Bevölkerung ist verunsichert
Die Gemeindepräsidentin Ruth Büchi (62) will noch nicht an eine neue Serie glauben. «Aber mein erster Gedanke war auch – nicht schon wieder!», sagt sie. «Ich spüre bei der Bevölkerung eine Verunsicherung, dass es wieder so ist, wie vor 10 Jahren. Ich hoffe, dass niemand zu Unrecht verdächtigt wird.»

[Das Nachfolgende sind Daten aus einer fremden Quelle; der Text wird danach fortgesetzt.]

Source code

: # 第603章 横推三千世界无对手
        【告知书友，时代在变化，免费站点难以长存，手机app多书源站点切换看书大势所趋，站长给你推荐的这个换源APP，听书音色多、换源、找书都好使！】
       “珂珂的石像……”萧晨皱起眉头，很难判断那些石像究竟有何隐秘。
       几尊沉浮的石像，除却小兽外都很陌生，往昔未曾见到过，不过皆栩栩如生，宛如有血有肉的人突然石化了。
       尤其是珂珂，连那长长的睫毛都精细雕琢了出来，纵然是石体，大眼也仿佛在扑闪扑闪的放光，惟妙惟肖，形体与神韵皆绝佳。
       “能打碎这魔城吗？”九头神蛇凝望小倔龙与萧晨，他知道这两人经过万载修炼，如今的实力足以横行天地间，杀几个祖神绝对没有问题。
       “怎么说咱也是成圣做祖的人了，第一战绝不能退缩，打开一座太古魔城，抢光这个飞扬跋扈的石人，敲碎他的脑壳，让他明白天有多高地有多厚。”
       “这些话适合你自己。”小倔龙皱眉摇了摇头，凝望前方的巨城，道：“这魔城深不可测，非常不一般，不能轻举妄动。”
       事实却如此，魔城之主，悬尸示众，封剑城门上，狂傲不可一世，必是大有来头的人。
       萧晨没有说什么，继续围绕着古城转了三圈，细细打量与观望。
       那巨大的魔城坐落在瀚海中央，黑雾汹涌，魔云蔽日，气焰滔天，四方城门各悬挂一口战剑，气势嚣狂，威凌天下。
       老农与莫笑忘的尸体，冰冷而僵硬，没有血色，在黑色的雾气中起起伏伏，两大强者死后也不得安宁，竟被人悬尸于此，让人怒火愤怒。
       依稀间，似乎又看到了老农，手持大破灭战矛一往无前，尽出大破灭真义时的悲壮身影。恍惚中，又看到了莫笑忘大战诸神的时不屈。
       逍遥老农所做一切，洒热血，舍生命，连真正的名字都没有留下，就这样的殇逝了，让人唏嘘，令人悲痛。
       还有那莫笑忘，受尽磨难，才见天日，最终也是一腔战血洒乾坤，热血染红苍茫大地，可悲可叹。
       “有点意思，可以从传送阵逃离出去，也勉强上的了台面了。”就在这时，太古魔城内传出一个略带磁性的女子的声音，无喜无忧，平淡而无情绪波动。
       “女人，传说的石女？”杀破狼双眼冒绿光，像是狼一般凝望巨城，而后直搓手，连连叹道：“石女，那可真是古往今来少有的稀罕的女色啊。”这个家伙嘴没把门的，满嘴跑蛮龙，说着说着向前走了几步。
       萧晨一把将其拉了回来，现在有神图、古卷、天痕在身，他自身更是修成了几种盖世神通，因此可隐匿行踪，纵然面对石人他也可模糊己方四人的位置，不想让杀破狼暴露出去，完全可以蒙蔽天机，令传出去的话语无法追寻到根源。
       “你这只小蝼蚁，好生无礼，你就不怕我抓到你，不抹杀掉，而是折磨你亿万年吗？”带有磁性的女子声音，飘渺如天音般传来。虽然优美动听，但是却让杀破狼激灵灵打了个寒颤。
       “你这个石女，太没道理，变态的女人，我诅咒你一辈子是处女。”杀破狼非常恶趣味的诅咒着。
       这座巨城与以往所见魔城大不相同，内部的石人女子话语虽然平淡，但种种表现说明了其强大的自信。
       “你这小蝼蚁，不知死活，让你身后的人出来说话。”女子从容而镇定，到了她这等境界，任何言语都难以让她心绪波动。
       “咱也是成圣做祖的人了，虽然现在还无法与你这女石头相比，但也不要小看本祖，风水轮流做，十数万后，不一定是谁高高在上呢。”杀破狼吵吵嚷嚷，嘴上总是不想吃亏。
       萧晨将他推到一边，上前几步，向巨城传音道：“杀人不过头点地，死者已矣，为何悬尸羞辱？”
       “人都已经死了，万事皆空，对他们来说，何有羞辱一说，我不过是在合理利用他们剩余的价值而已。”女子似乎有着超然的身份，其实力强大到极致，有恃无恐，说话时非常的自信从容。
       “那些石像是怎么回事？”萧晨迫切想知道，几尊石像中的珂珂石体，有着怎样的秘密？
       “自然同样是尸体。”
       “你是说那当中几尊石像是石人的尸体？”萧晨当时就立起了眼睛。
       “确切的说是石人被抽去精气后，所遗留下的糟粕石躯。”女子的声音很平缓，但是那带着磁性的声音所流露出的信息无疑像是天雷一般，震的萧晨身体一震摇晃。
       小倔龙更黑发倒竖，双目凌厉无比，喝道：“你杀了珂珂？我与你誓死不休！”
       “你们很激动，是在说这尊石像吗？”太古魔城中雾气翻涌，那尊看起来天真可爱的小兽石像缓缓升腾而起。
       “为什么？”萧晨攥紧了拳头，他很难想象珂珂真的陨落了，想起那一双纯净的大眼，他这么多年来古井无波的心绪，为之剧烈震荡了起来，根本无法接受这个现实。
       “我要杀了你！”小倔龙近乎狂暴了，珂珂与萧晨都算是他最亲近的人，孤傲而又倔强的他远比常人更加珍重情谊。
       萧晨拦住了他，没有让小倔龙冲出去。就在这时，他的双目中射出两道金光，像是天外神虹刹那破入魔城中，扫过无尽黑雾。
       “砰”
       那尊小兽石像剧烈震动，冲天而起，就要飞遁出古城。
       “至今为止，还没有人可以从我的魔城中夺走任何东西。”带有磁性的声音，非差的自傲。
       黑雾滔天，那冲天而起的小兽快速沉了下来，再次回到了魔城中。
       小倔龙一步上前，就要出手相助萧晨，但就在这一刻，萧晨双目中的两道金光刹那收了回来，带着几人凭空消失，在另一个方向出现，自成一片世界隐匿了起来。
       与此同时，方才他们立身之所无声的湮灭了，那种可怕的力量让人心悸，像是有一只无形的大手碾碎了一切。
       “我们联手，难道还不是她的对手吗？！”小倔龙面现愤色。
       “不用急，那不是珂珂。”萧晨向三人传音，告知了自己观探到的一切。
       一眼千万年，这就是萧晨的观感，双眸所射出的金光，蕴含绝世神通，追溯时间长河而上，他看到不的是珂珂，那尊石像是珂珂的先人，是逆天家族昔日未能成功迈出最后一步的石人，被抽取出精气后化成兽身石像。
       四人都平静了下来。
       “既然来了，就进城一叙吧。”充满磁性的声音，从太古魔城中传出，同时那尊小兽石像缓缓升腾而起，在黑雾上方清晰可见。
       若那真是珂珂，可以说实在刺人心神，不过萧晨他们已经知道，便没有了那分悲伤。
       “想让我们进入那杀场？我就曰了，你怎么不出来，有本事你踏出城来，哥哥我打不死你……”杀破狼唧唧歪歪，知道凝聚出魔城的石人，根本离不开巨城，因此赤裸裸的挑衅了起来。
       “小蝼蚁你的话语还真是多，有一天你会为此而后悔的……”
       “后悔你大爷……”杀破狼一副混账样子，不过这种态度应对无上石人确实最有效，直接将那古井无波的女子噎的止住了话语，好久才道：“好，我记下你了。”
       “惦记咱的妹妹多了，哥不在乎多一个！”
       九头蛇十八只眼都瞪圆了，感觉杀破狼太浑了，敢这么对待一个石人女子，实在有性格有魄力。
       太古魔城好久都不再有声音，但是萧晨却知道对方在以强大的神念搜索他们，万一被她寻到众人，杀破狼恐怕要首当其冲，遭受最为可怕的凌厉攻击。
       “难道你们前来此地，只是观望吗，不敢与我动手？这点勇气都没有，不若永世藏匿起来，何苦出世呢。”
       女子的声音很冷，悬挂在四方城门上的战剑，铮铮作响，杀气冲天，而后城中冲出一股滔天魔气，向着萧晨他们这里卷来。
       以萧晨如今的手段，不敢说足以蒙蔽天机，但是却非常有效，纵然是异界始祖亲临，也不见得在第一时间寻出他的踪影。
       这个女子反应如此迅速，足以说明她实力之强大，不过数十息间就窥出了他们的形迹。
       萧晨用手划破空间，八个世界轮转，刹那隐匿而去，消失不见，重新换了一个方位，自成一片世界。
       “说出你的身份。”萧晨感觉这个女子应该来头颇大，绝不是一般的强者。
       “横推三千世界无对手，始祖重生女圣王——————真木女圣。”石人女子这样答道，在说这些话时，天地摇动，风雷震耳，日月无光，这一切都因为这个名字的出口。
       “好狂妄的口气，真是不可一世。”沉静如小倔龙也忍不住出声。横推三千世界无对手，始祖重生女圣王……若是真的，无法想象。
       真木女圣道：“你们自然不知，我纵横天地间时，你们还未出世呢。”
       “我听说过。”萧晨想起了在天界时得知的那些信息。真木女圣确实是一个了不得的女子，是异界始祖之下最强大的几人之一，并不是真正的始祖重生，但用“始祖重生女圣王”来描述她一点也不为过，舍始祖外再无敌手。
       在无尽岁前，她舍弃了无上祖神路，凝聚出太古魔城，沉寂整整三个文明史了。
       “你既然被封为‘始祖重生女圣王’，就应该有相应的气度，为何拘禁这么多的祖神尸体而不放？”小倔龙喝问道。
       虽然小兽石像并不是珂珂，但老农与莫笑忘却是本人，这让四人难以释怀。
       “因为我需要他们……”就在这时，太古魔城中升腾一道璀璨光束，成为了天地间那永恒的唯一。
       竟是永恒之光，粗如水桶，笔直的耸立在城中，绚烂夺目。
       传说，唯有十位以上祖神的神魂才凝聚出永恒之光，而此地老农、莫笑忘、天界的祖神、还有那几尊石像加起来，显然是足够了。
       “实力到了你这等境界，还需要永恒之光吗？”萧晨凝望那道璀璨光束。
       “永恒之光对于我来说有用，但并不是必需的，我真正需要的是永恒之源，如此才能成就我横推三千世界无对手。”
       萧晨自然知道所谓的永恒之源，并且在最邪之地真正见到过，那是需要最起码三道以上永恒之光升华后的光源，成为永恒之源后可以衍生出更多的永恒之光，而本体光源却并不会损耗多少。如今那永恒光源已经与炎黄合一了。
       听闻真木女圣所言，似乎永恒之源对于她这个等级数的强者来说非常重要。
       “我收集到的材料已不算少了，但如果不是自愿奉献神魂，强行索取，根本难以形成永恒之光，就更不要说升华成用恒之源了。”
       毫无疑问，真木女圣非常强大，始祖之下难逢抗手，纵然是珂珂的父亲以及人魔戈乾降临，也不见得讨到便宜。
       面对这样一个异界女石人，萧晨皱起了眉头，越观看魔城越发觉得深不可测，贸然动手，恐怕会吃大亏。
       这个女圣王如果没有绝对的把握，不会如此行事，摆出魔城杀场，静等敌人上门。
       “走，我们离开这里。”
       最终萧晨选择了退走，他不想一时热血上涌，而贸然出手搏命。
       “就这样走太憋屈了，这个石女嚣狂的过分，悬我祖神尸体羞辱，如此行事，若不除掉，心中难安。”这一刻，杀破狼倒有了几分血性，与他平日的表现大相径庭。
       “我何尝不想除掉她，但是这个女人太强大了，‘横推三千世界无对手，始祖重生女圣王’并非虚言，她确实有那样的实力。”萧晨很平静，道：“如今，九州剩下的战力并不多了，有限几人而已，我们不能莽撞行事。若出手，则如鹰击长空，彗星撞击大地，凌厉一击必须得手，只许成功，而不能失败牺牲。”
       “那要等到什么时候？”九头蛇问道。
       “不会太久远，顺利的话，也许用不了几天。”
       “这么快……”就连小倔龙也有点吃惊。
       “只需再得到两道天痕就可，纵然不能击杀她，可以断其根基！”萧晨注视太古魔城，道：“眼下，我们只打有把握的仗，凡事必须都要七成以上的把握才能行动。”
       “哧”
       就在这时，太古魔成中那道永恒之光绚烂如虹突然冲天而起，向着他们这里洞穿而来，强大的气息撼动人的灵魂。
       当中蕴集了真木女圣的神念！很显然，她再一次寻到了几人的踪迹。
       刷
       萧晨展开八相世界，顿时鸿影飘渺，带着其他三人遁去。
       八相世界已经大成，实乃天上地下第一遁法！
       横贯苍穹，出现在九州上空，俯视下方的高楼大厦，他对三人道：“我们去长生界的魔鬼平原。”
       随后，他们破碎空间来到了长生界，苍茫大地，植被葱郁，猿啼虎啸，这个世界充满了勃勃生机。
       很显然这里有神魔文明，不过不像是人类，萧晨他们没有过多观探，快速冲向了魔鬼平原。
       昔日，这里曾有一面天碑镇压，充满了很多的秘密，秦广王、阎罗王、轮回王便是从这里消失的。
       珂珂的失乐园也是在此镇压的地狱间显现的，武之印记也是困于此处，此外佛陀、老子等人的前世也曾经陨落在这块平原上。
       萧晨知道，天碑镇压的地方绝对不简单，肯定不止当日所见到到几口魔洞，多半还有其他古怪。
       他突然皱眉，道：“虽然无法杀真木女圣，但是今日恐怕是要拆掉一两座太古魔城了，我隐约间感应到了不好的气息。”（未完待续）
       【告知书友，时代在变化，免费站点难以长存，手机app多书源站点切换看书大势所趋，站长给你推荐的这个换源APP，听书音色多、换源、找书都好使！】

Eine ältere Frau und ihr Sohn wurden letzte Nacht bereits zum zweiten Mal innert Monatsfrist evakuiert. Am 16. März mussten sie aus einem Wohnhaus flüchten und anschliessend ausziehen. Sie bezogen danach ein Haus gleich neben dem neuen Brand. «Ich wachte auf, weil die Flammen die ganze Umgebung hell erleuchteten. Es hatte Rauch und war heiss. Funken flogen quer über unser Haus», erzählt sie. «Die Feuerwehr holte uns. Wir nahmen den Hund, dann sind wir nur noch gerannt. Wir konnten wie letztes Mal in das Restaurant Obertor, obwohl es Nacht war.»
Gebrannt hatte dieses Mal eine Schüür, die weit über 200 Jahre alt ist. «Sie ist im Perimeter der schützenswerten Ortsbilder von nationaler Bedeutung», sagt Martin Killias, Präsident des Zürcher Heimatschutzes. «Für das Haus gilt ein Abbruchverbot», sagt der ehemalige St. Galler Professor. «Sowohl dieses Haus, als auch das im letzten Monat abgebrannte Gebäude müssen angemessen rekonstruiert werden. Es darf nicht der Eindruck entstehen, dass sich eine Sanierung durch Feuer lohnt.»
Ungewissheit ist schrecklich
Eine weitere Nachbarin sagt zu Blick, dass sie zwar gerne in dem alten Ortskern wohnt. «Aber jetzt sehne ich mich nach einem Haus aus solidem, feuerfestem Beton. Wenn in unserer Häuserreihe ein Haus brennt, sind alle in Gefahr.» Auch sie glaubt, dass das Feuer gelegt worden ist. «Es wären zu viele Zufälle auf einmal. Neben dem gleichen Tag im Monat sind es beides alte und unbewohnte Häuser im Dorfkern. Elgg sucht jetzt wieder einen Brandstifter. Die Ungewissheit ist schrecklich.»
Nach einem guten Dutzend Gesprächen mit Anwohnern wird klar: Elgg glaubt nicht an eine Pechsträhne. «Je schneller die Poizei den Brandstifter schnappt, desto besser – ich werde am 16. Mai Wache halten», sagt ein unmittelbarer Nachbar des Brandherdes. «Und zum ersten Mal seit 10 Jahren werde ich meine Schüür abschliessen.»